A native client doesn’t use REST API, but instead, the whole elasticsearch application is added as a dependency into the client application, and the application becomes a node that joins the cluster. This node can be configured not to be the master node, and not hold any data. Because the application becomes part of the cluster, it is aware of its state and knows to which node to go for data. This makes this setup good in terms of performance. Some disadvantages of this approach can be seen when we want to horizontally scale our application, then we could potentially end up with a bunch of nodes that are joined into a cluster, but hold no data. Other than that TransportClient which is used to retrieve native client instance, is to be deprecated starting with version 7 of Elasticsearch, and be completely removed by version 8, according to the documentation
Another option is to use one of the REST clients. We’ll showcase here usage of Java High-Level REST Client.
There are two types of Java REST Client, Low-Level REST Client, and High Level REST Client. The low-level client communicates with Elasticsearch server through HTTP, internally using Apache Http Async Client to issue HTTP requests, but leaves the rest of the work like (un)marshaling to the developer. On the other hand, a high-level client is built on top of a low-level client, and exposes REST API methods, and takes care of (un)marshaling work.
Java High Level REST Client requires minimally Java 1.8 and to have Elasticsearch core dependency on classpath. To use Java High Level REST Client following dependencies need to be added to project:
<dependency>
<groupId>org.elasticsearch.client</groupId>
<artifactId>elasticsearch-rest-high-level-client</artifactId>
<version>6.2.2</version>
</dependency>
<dependency>
<groupId>org.elasticsearch</groupId>
<artifactId>elasticsearch</artifactId>
<version>6.2.2</version>
</dependency>
For Maven projects in pom.xml, or in build.gradle for Gradle projects:
compile(‘org.elasticsearch.client:elasticsearch-rest-high-level-client:6.2.2’)
compile(‘org.elasticsearch:elasticsearch:6.2.2’)
Configuring high level client is pretty straight forward:
RestHighLevelClient esClient = new RestHighLevelClient(RestClient.builder(new HttpHost(“127.0.0.1”, 9200, “http”)));
High-level client needs to be explicitly closed, so all underlying resources are released.

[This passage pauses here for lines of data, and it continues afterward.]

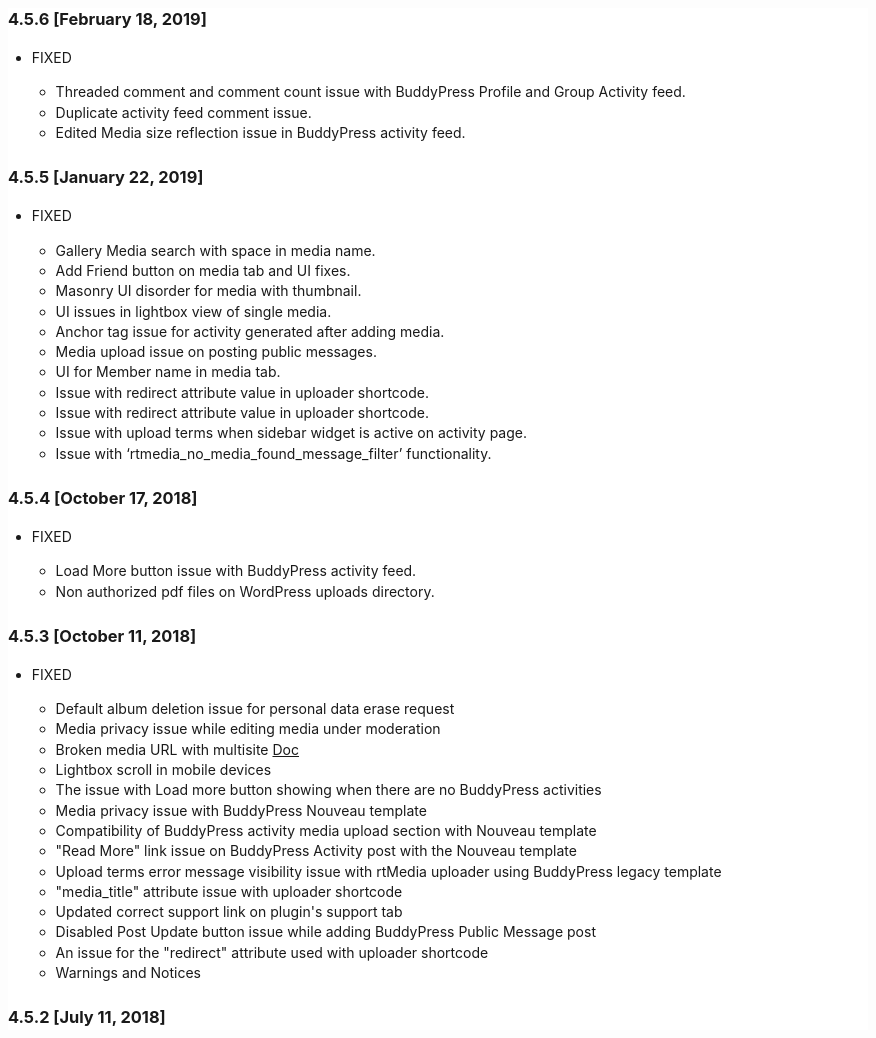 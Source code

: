 ### 4.5.6 [February 18, 2019] ###

* FIXED

    * Threaded comment and comment count issue with BuddyPress Profile and Group Activity feed.
    * Duplicate activity feed comment issue.
    * Edited Media size reflection issue in BuddyPress activity feed.

### 4.5.5 [January 22, 2019] ###

* FIXED

    * Gallery Media search with space in media name.
    * Add Friend button on media tab and UI fixes.
    * Masonry UI disorder for media with thumbnail.
    * UI issues in lightbox view of single media.
    * Anchor tag issue for activity generated after adding media.
    * Media upload issue on posting public messages.
    * UI for Member name in media tab.
    * Issue with redirect attribute value in uploader shortcode.
    * Issue with redirect attribute value in uploader shortcode.
    * Issue with upload terms when sidebar widget is active on activity page.
    * Issue with ‘rtmedia_no_media_found_message_filter’ functionality.

### 4.5.4 [October 17, 2018] ###

* FIXED

	* Load More button issue with BuddyPress activity feed.
	* Non authorized pdf files on WordPress uploads directory.


### 4.5.3 [October 11, 2018] ###

* FIXED

	 * Default album deletion issue for personal data erase request
	 * Media privacy issue while editing media under moderation
	 * Broken media URL with multisite [Doc](https://rtmedia.io/docs/features/upload-media/#activity-stream-for-multisite)
	 * Lightbox scroll in mobile devices
	 * The issue with Load more button showing when there are no BuddyPress activities
	 * Media privacy issue with BuddyPress Nouveau template
	 * Compatibility of BuddyPress activity media upload section with Nouveau template
	 * "Read More" link issue on BuddyPress Activity post with the Nouveau template
	 * Upload terms error message visibility issue with rtMedia uploader using BuddyPress legacy template
	 * "media_title" attribute issue with uploader shortcode
	 * Updated correct support link on plugin's support tab
	 * Disabled Post Update button issue while adding BuddyPress Public Message post
	 * An issue for the "redirect" attribute used with uploader shortcode
	 * Warnings and Notices


### 4.5.2 [July 11, 2018] ###
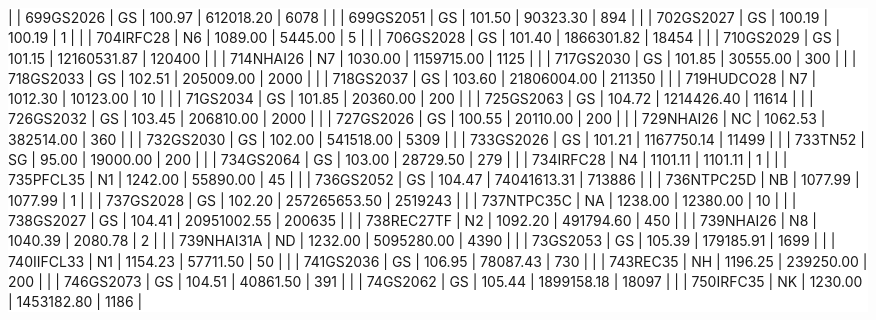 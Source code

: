 |  | 699GS2026 | GS | 100.97 | 612018.20 | 6078 |
|  | 699GS2051 | GS | 101.50 | 90323.30 | 894 |
|  | 702GS2027 | GS | 100.19 | 100.19 | 1 |
|  | 704IRFC28 | N6 | 1089.00 | 5445.00 | 5 |
|  | 706GS2028 | GS | 101.40 | 1866301.82 | 18454 |
|  | 710GS2029 | GS | 101.15 | 12160531.87 | 120400 |
|  | 714NHAI26 | N7 | 1030.00 | 1159715.00 | 1125 |
|  | 717GS2030 | GS | 101.85 | 30555.00 | 300 |
|  | 718GS2033 | GS | 102.51 | 205009.00 | 2000 |
|  | 718GS2037 | GS | 103.60 | 21806004.00 | 211350 |
|  | 719HUDCO28 | N7 | 1012.30 | 10123.00 | 10 |
|  | 71GS2034 | GS | 101.85 | 20360.00 | 200 |
|  | 725GS2063 | GS | 104.72 | 1214426.40 | 11614 |
|  | 726GS2032 | GS | 103.45 | 206810.00 | 2000 |
|  | 727GS2026 | GS | 100.55 | 20110.00 | 200 |
|  | 729NHAI26 | NC | 1062.53 | 382514.00 | 360 |
|  | 732GS2030 | GS | 102.00 | 541518.00 | 5309 |
|  | 733GS2026 | GS | 101.21 | 1167750.14 | 11499 |
|  | 733TN52 | SG | 95.00 | 19000.00 | 200 |
|  | 734GS2064 | GS | 103.00 | 28729.50 | 279 |
|  | 734IRFC28 | N4 | 1101.11 | 1101.11 | 1 |
|  | 735PFCL35 | N1 | 1242.00 | 55890.00 | 45 |
|  | 736GS2052 | GS | 104.47 | 74041613.31 | 713886 |
|  | 736NTPC25D | NB | 1077.99 | 1077.99 | 1 |
|  | 737GS2028 | GS | 102.20 | 257265653.50 | 2519243 |
|  | 737NTPC35C | NA | 1238.00 | 12380.00 | 10 |
|  | 738GS2027 | GS | 104.41 | 20951002.55 | 200635 |
|  | 738REC27TF | N2 | 1092.20 | 491794.60 | 450 |
|  | 739NHAI26 | N8 | 1040.39 | 2080.78 | 2 |
|  | 739NHAI31A | ND | 1232.00 | 5095280.00 | 4390 |
|  | 73GS2053 | GS | 105.39 | 179185.91 | 1699 |
|  | 740IIFCL33 | N1 | 1154.23 | 57711.50 | 50 |
|  | 741GS2036 | GS | 106.95 | 78087.43 | 730 |
|  | 743REC35 | NH | 1196.25 | 239250.00 | 200 |
|  | 746GS2073 | GS | 104.51 | 40861.50 | 391 |
|  | 74GS2062 | GS | 105.44 | 1899158.18 | 18097 |
|  | 750IRFC35 | NK | 1230.00 | 1453182.80 | 1186 |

This could be done by calling esClient.close(); when the client is no longer needed.
To do this, we have few options, for e.g. use try-with-resources and create new instance of client every time that we need it, which gets automatically closed after try block is executed:
try(RestHighLevelClient esClient = new RestHighLevelClient(RestClient.builder(new HttpHost(“127.0.0.1”, 9200, “http”)))) {
// do something with the client
// client gets closed automatically
} catch(IOException e) {
; // log any errors
}
Or if client is Spring Boot application, we could create client once as a @Bean, and then one of the ways to do close it, is to create spring @Component with @PreDestroy annotated method in which esClient.close() gets called, for e.g.:
@PreDestroy
public void closeEsClient() {
try {
esClient.close();
} catch (IOException e) {
System.out.println(“Error while closing elasticsearch client”);
}
}
This should (there are some scenarios when this won’t work, but this topic is out of the scope) at least, make sure to close the client when the application is gracefully shutdown or a kill signal is sent. This is because Spring Boot automatically registers singleton methods annotated with @PreDestroy as shutdown hooks.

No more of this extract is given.